Scandinavians in 19th century Utah

1928BDAY

“…one may hear the various changes in Danish from North Jutland to Copenhagen, and listen to Norwegian as spoken in Christiania, Trondhjem and in the mixed-German Bergen, also to the worst Skane or southern Swedish, and to the best as spoken in Goteborg and Stockholm, or hear the different varieties of Swedish from Upsala to Ystad, and yet not hear anything quite like the mixture which is called Danish, Norwegian and Swedish in Utah.”

(Edward Anderson, 1890, cited in William Mulder, Homeward to Zion: The Mormon Migration from Scandinavia, University of Minnesota Press, 1957)

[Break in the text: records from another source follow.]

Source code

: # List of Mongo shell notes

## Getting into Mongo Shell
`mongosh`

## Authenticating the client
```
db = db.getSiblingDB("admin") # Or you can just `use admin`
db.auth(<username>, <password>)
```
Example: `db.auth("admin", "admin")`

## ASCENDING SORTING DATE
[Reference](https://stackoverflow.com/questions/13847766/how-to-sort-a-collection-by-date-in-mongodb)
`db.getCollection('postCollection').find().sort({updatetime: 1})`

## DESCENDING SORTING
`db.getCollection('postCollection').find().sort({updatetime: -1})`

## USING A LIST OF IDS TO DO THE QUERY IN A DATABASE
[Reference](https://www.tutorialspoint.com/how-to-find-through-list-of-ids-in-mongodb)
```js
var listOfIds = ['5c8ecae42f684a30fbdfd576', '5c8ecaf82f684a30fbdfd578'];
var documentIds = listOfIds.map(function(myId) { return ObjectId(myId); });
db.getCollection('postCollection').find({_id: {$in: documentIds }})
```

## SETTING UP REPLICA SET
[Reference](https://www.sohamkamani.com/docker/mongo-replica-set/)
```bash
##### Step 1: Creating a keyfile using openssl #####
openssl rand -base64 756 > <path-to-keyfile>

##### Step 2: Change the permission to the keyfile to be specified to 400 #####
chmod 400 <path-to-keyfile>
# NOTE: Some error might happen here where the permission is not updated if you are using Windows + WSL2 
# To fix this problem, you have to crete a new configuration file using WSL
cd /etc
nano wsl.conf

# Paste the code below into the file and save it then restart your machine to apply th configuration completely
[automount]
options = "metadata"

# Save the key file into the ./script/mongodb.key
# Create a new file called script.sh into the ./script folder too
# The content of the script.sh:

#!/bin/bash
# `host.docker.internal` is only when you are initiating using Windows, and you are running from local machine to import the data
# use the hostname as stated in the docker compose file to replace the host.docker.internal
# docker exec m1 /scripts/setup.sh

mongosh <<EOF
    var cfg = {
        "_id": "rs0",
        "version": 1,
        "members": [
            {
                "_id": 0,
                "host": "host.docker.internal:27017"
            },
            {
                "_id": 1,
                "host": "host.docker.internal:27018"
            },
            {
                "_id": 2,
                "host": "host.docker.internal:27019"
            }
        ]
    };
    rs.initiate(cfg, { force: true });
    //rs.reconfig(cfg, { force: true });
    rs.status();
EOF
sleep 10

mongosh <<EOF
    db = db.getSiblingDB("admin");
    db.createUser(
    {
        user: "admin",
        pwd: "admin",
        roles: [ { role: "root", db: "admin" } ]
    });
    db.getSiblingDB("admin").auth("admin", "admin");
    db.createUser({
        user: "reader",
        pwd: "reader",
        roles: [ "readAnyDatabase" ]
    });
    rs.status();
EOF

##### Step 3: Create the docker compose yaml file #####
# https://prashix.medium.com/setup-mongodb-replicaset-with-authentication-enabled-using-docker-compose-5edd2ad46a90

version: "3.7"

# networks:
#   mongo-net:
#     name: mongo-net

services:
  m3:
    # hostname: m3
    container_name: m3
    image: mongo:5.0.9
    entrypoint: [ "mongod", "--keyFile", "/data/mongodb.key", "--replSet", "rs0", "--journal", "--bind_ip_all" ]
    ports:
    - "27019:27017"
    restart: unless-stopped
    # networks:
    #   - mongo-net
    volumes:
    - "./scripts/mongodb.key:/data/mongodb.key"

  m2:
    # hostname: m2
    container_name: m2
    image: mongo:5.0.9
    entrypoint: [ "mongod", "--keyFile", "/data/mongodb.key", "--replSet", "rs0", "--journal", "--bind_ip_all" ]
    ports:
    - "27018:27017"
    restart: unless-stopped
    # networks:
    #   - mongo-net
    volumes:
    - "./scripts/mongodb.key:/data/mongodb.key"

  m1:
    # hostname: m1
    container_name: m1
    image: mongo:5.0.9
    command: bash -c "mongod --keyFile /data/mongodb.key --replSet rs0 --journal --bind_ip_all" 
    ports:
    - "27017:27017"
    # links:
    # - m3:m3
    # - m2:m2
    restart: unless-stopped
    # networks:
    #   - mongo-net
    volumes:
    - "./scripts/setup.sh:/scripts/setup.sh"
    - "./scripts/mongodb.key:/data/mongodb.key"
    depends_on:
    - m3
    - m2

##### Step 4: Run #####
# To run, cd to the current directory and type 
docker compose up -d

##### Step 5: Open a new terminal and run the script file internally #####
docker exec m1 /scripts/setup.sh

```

If this quotation is accurate, imagine what mix of Scandinavian languages would have existed in the late 1800s in certain settlements in Utah, a newly settled part of the United States. There were some 26,000 Scandinavia who came to Utah between 1849 and 1930, making it the first major influx to the U.S. (predating the Midwest and other locations by a few years). Was there any other region in the United States that had such a mix of Scandinavians in one location? What kind of koineization or accommodation would have occurred in their languages? What kind of dialect features came with the settlers and stayed? What a fascinating language contact situation, and how little we know about it.